WHAT THE TASK REQUIRES: Go through the entries below and collect each line with the string "dict" in it.

SOURCE DATA:
══════════════════════════════

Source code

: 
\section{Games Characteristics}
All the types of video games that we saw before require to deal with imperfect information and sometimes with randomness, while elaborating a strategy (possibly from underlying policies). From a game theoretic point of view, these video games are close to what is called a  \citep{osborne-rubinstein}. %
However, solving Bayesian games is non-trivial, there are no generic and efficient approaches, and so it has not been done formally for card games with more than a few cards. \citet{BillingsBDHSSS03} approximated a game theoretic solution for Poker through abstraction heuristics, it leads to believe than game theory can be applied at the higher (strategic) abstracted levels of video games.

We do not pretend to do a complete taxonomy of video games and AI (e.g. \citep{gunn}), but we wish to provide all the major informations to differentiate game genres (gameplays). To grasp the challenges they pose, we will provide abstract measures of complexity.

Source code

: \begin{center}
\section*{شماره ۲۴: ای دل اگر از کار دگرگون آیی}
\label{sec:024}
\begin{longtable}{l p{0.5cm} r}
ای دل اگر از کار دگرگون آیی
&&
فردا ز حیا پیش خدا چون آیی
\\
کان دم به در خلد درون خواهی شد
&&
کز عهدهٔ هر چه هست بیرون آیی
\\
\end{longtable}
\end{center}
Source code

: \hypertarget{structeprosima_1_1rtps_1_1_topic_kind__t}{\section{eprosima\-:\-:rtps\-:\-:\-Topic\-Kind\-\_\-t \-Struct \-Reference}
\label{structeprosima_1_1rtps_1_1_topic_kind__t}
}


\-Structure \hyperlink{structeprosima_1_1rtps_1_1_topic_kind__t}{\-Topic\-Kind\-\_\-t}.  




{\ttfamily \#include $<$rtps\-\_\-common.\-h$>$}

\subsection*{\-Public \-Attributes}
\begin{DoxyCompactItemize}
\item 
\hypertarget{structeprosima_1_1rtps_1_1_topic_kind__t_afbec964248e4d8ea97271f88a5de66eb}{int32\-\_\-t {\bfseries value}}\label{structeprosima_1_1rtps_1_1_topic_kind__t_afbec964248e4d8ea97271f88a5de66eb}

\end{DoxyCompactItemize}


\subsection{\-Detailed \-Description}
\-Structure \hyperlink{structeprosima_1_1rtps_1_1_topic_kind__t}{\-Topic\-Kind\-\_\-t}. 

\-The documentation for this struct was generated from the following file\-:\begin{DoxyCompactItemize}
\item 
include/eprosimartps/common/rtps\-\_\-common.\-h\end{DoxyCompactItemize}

══════════════════════════════

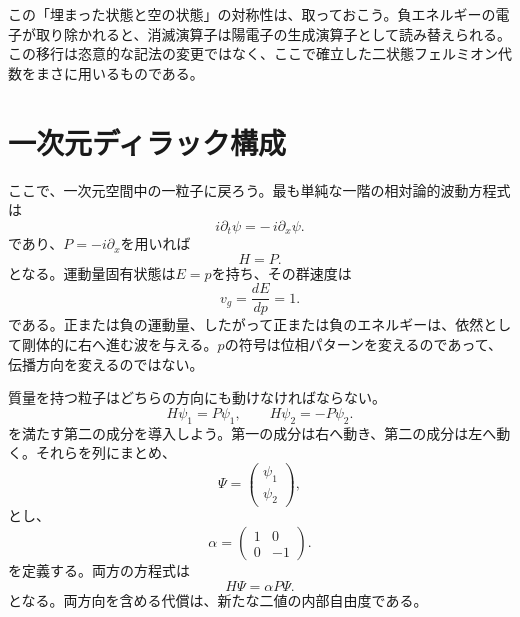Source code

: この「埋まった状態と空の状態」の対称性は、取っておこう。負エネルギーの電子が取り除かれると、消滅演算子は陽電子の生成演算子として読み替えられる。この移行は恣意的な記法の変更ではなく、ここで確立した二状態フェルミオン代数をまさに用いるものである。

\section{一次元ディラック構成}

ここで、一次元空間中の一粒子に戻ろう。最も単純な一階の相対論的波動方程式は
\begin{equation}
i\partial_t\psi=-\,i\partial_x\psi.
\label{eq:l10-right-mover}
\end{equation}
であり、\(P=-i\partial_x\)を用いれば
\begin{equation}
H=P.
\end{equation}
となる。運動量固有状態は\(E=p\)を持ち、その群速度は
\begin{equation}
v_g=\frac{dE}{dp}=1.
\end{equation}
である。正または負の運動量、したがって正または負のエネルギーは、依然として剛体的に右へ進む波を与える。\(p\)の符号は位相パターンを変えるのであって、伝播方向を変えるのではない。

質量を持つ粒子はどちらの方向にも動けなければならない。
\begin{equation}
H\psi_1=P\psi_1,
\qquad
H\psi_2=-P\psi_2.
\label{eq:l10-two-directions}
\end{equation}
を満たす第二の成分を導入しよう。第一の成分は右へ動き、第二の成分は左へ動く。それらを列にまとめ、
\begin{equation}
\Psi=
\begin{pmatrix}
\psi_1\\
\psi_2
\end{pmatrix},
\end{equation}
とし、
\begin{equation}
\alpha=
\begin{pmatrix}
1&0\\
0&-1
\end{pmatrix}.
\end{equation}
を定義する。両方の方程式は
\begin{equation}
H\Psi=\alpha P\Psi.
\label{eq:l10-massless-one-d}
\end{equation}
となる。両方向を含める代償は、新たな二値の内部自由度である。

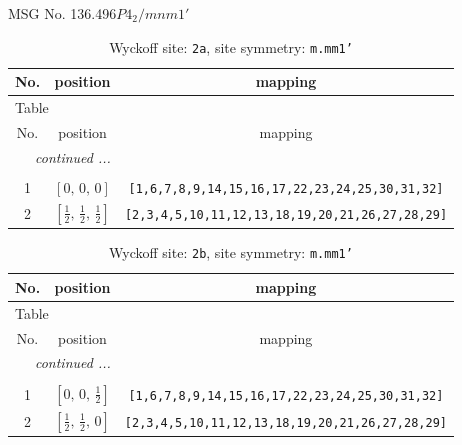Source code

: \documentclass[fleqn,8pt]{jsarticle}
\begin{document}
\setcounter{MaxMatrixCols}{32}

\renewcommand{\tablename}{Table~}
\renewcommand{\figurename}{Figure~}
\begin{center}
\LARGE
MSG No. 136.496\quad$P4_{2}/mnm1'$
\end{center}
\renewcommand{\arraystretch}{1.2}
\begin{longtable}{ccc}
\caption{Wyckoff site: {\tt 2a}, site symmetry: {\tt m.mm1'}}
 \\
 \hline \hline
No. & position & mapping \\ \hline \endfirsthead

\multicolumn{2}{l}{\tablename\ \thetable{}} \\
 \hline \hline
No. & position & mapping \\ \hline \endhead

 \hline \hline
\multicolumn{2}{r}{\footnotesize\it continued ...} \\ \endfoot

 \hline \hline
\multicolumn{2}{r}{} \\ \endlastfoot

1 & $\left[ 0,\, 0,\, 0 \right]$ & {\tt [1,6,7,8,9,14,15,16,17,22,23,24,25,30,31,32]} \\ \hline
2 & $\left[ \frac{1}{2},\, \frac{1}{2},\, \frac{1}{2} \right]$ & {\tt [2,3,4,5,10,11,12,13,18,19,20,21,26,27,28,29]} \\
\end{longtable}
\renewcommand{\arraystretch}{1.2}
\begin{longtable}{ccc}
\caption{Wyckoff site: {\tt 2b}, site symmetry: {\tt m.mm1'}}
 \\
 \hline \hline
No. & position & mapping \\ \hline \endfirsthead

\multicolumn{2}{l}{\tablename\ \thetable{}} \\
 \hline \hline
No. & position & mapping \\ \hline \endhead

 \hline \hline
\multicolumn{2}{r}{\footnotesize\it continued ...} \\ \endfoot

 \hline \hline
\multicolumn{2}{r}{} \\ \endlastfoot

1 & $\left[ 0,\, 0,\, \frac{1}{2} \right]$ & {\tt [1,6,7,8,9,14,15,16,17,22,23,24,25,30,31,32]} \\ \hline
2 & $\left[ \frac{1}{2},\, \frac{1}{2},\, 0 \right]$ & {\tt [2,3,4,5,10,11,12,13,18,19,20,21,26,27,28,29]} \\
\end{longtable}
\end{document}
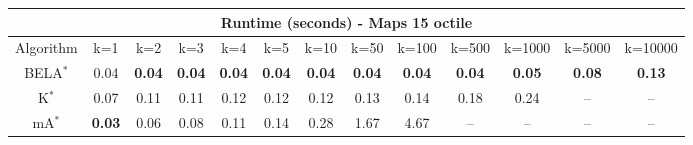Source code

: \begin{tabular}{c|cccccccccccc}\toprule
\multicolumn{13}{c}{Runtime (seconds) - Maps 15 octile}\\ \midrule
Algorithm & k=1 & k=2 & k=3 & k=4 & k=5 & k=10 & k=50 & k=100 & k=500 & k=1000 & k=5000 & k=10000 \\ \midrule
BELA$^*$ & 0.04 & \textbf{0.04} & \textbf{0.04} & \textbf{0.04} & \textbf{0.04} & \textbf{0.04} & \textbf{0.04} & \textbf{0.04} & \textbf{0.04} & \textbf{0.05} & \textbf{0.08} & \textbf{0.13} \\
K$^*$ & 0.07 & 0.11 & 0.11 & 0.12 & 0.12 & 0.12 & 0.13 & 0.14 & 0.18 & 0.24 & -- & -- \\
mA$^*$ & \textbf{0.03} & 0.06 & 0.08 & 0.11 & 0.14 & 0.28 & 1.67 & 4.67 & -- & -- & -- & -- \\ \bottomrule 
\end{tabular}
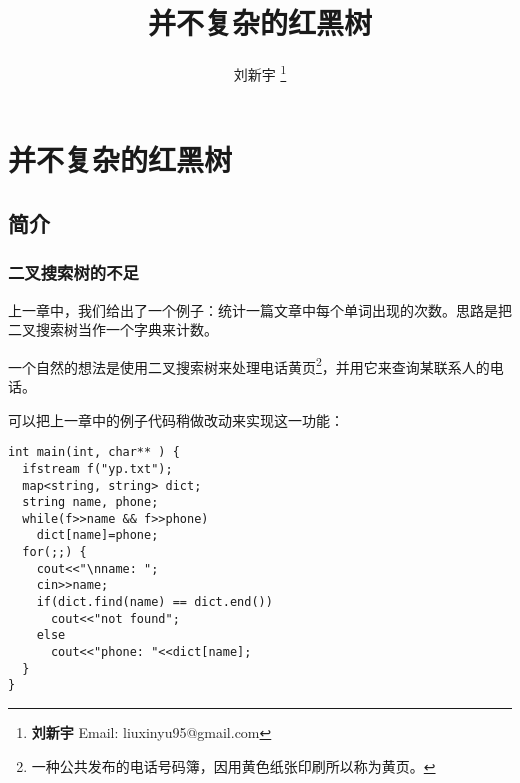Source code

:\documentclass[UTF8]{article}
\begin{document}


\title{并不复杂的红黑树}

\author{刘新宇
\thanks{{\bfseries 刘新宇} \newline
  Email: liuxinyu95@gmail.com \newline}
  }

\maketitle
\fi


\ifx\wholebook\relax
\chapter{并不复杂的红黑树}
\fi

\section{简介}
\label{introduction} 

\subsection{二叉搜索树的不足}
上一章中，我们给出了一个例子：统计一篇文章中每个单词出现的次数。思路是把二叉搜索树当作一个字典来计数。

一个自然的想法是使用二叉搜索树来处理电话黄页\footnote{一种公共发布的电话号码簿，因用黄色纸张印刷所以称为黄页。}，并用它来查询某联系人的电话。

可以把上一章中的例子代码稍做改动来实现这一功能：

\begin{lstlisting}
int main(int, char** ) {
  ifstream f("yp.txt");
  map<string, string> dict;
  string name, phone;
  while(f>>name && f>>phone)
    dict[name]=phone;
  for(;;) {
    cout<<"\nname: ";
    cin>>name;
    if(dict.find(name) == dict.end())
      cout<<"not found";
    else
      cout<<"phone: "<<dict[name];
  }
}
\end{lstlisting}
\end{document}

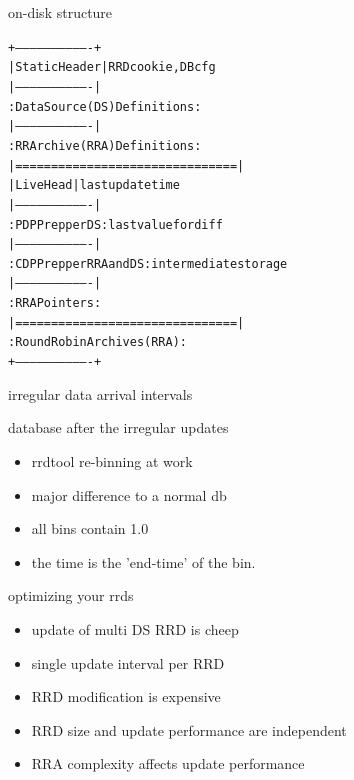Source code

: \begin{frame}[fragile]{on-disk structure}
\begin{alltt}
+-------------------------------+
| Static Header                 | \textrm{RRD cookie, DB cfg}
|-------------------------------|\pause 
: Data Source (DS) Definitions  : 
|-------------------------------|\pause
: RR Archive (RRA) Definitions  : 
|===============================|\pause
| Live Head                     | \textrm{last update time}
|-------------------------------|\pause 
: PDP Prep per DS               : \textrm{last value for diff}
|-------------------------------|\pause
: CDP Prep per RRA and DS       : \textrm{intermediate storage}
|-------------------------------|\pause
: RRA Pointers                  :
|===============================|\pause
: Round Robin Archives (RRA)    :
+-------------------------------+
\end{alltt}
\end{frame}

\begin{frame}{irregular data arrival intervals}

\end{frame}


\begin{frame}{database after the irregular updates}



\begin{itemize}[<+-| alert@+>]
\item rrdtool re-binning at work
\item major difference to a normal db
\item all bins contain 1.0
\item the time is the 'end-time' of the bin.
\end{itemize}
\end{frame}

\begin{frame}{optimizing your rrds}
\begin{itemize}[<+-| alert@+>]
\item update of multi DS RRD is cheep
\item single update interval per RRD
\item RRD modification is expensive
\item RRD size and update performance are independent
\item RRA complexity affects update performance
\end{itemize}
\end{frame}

══════════════════════════════

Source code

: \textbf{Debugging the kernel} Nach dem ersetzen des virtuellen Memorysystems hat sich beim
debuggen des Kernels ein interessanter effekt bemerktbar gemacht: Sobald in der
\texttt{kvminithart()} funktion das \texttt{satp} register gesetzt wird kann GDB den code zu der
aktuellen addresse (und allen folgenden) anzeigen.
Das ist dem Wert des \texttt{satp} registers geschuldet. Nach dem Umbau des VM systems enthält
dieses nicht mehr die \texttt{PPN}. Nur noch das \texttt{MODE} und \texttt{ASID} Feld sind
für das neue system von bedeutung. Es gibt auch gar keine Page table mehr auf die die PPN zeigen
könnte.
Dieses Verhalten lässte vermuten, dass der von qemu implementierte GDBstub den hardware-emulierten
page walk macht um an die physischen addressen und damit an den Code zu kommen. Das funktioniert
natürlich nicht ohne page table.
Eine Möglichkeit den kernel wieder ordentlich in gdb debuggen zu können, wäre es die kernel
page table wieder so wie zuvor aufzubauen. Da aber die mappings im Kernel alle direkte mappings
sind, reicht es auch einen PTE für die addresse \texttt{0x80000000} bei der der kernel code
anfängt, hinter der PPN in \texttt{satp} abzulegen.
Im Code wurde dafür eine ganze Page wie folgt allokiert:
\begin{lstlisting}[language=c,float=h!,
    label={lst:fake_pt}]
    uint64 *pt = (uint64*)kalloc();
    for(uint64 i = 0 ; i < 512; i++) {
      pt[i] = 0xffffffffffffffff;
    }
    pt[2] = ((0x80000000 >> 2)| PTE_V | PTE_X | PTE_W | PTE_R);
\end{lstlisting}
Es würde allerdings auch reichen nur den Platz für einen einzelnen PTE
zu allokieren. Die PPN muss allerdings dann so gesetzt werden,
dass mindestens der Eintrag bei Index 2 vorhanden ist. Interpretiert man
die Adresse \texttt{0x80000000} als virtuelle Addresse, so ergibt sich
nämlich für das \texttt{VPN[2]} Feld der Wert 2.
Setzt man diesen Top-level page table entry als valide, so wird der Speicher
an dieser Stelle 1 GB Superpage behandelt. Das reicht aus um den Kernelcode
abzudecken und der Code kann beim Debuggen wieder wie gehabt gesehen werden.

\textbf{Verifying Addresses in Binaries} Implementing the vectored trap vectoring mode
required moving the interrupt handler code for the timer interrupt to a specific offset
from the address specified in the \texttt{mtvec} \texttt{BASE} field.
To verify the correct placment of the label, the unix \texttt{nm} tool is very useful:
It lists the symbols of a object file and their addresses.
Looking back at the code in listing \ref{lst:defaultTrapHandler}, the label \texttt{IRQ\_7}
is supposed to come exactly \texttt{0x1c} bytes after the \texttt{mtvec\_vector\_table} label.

══════════════════════════════

EXERCISE SOLUTION:
  map<string, string> dict;
    dict[name]=phone;
    if(dict.find(name) == dict.end())
      cout<<"phone: "<<dict[name];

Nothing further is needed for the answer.